_WORK REQUIRED_. Nothing but the records, transcribed exactly, should appear in the answer; leave the pictures out.

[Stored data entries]
»»
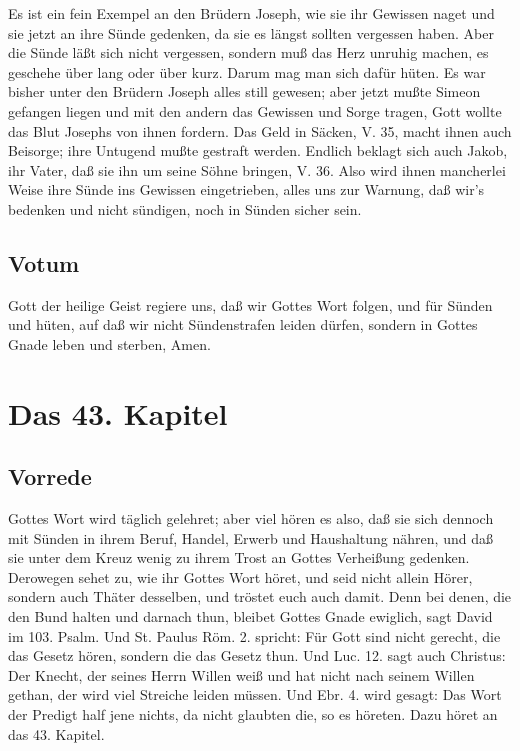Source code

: Es ist ein fein Exempel an den Brüdern Joseph, wie sie ihr Gewissen naget und sie jetzt an ihre Sünde gedenken, da sie es längst sollten vergessen haben. Aber die Sünde läßt sich nicht vergessen, sondern muß das Herz unruhig machen, es geschehe über lang oder über kurz. Darum mag man sich dafür hüten. Es war bisher unter den Brüdern Joseph alles still gewesen; aber jetzt mußte Simeon gefangen liegen und mit den andern das Gewissen und Sorge tragen, Gott wollte das Blut Josephs von ihnen fordern. Das Geld in Säcken, V. 35, macht ihnen auch Beisorge; ihre Untugend mußte gestraft werden. Endlich beklagt sich auch Jakob, ihr Vater, daß sie ihn um seine Söhne bringen, V. 36. Also wird ihnen mancherlei Weise ihre Sünde ins Gewissen eingetrieben, alles uns zur Warnung, daß wir’s bedenken und nicht sündigen, noch in Sünden sicher sein.

\section{Votum}

Gott der heilige Geist regiere uns, daß wir Gottes Wort folgen, und für Sünden und hüten, auf daß wir nicht Sündenstrafen leiden dürfen, sondern in Gottes Gnade leben und sterben, Amen.

\chapter{Das 43. Kapitel}

\section{Vorrede}

Gottes Wort wird täglich gelehret; aber viel hören es also, daß sie sich dennoch mit Sünden in ihrem Beruf, Handel, Erwerb und Haushaltung nähren, und daß sie unter dem Kreuz wenig zu ihrem Trost an Gottes Verheißung gedenken. Derowegen sehet zu, wie ihr Gottes Wort höret, und seid nicht allein Hörer, sondern auch Thäter desselben, und tröstet euch auch damit. Denn bei denen, die den Bund halten und darnach thun, bleibet Gottes Gnade ewiglich, sagt David im 103. Psalm. Und St. Paulus Röm. 2. spricht: Für Gott sind nicht gerecht, die das Gesetz hören, sondern die das Gesetz thun. Und Luc. 12. sagt auch Christus: Der Knecht, der seines Herrn Willen weiß und hat nicht nach seinem Willen gethan, der wird viel Streiche leiden müssen. Und Ebr. 4. wird gesagt: Das Wort der Predigt half jene nichts, da nicht glaubten die, so es höreten. Dazu höret an das 43. Kapitel.

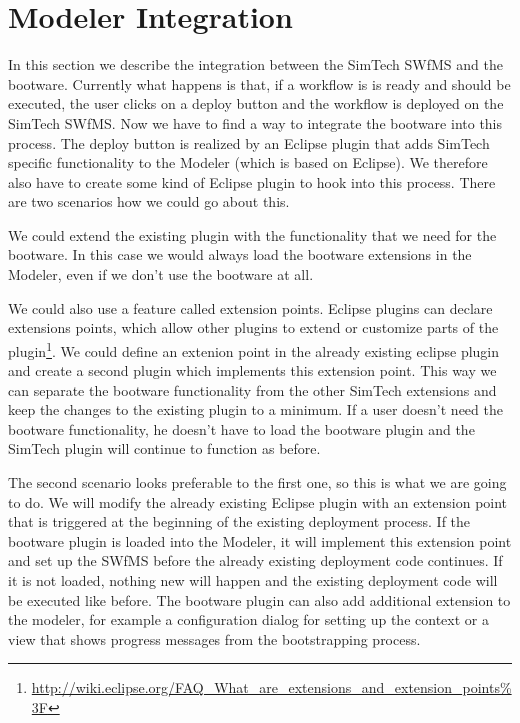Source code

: \section{Modeler Integration}
\label{implementation:modeler_integration}

In this section we describe the integration between the SimTech SWfMS and the bootware.
Currently what happens is that, if a workflow is is ready and should be executed, the user clicks on a deploy button and the workflow is deployed on the SimTech SWfMS.
Now we have to find a way to integrate the bootware into this process.
The deploy button is realized by an Eclipse plugin that adds SimTech specific functionality to the Modeler (which is based on Eclipse).
We therefore also have to create some kind of Eclipse plugin to hook into this process.
There are two scenarios how we could go about this.

We could extend the existing plugin with the functionality that we need for the bootware.
In this case we would always load the bootware extensions in the Modeler, even if we don't use the bootware at all.

We could also use a feature called extension points.
Eclipse plugins can declare extensions points, which allow other plugins to extend or customize parts of the plugin\footnote{\url{http://wiki.eclipse.org/FAQ_What_are_extensions_and_extension_points\%3F}}.
We could define an extenion point in the already existing eclipse plugin and create a second plugin which implements this extension point.
This way we can separate the bootware functionality from the other SimTech extensions and keep the changes to the existing plugin to a minimum.
If a user doesn't need the bootware functionality, he doesn't have to load the bootware plugin and the SimTech plugin will continue to function as before.

The second scenario looks preferable to the first one, so this is what we are going to do.
We will modify the already existing Eclipse plugin with an extension point that is triggered at the beginning of the existing deployment process.
If the bootware plugin is loaded into the Modeler, it will implement this extension point and set up the SWfMS before the already existing deployment code continues.
If it is not loaded, nothing new will happen and the existing deployment code will be executed like before.
The bootware plugin can also add additional extension to the modeler, for example a configuration dialog for setting up the context or a view that shows progress messages from the bootstrapping process.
««
_RESPONSE_.
Source code

: Es ist ein fein Exempel an den Brüdern Joseph, wie sie ihr Gewissen naget und sie jetzt an ihre Sünde gedenken, da sie es längst sollten vergessen haben. Aber die Sünde läßt sich nicht vergessen, sondern muß das Herz unruhig machen, es geschehe über lang oder über kurz. Darum mag man sich dafür hüten. Es war bisher unter den Brüdern Joseph alles still gewesen; aber jetzt mußte Simeon gefangen liegen und mit den andern das Gewissen und Sorge tragen, Gott wollte das Blut Josephs von ihnen fordern. Das Geld in Säcken, V. 35, macht ihnen auch Beisorge; ihre Untugend mußte gestraft werden. Endlich beklagt sich auch Jakob, ihr Vater, daß sie ihn um seine Söhne bringen, V. 36. Also wird ihnen mancherlei Weise ihre Sünde ins Gewissen eingetrieben, alles uns zur Warnung, daß wir’s bedenken und nicht sündigen, noch in Sünden sicher sein.

\section{Votum}

Gott der heilige Geist regiere uns, daß wir Gottes Wort folgen, und für Sünden und hüten, auf daß wir nicht Sündenstrafen leiden dürfen, sondern in Gottes Gnade leben und sterben, Amen.

\chapter{Das 43. Kapitel}

\section{Vorrede}

Gottes Wort wird täglich gelehret; aber viel hören es also, daß sie sich dennoch mit Sünden in ihrem Beruf, Handel, Erwerb und Haushaltung nähren, und daß sie unter dem Kreuz wenig zu ihrem Trost an Gottes Verheißung gedenken. Derowegen sehet zu, wie ihr Gottes Wort höret, und seid nicht allein Hörer, sondern auch Thäter desselben, und tröstet euch auch damit. Denn bei denen, die den Bund halten und darnach thun, bleibet Gottes Gnade ewiglich, sagt David im 103. Psalm. Und St. Paulus Röm. 2. spricht: Für Gott sind nicht gerecht, die das Gesetz hören, sondern die das Gesetz thun. Und Luc. 12. sagt auch Christus: Der Knecht, der seines Herrn Willen weiß und hat nicht nach seinem Willen gethan, der wird viel Streiche leiden müssen. Und Ebr. 4. wird gesagt: Das Wort der Predigt half jene nichts, da nicht glaubten die, so es höreten. Dazu höret an das 43. Kapitel.

Source code

: \section{Modeler Integration}
\label{implementation:modeler_integration}

In this section we describe the integration between the SimTech SWfMS and the bootware.
Currently what happens is that, if a workflow is is ready and should be executed, the user clicks on a deploy button and the workflow is deployed on the SimTech SWfMS.
Now we have to find a way to integrate the bootware into this process.
The deploy button is realized by an Eclipse plugin that adds SimTech specific functionality to the Modeler (which is based on Eclipse).
We therefore also have to create some kind of Eclipse plugin to hook into this process.
There are two scenarios how we could go about this.

We could extend the existing plugin with the functionality that we need for the bootware.
In this case we would always load the bootware extensions in the Modeler, even if we don't use the bootware at all.

We could also use a feature called extension points.
Eclipse plugins can declare extensions points, which allow other plugins to extend or customize parts of the plugin\footnote{\url{http://wiki.eclipse.org/FAQ_What_are_extensions_and_extension_points\%3F}}.
We could define an extenion point in the already existing eclipse plugin and create a second plugin which implements this extension point.
This way we can separate the bootware functionality from the other SimTech extensions and keep the changes to the existing plugin to a minimum.
If a user doesn't need the bootware functionality, he doesn't have to load the bootware plugin and the SimTech plugin will continue to function as before.

The second scenario looks preferable to the first one, so this is what we are going to do.
We will modify the already existing Eclipse plugin with an extension point that is triggered at the beginning of the existing deployment process.
If the bootware plugin is loaded into the Modeler, it will implement this extension point and set up the SWfMS before the already existing deployment code continues.
If it is not loaded, nothing new will happen and the existing deployment code will be executed like before.
The bootware plugin can also add additional extension to the modeler, for example a configuration dialog for setting up the context or a view that shows progress messages from the bootstrapping process.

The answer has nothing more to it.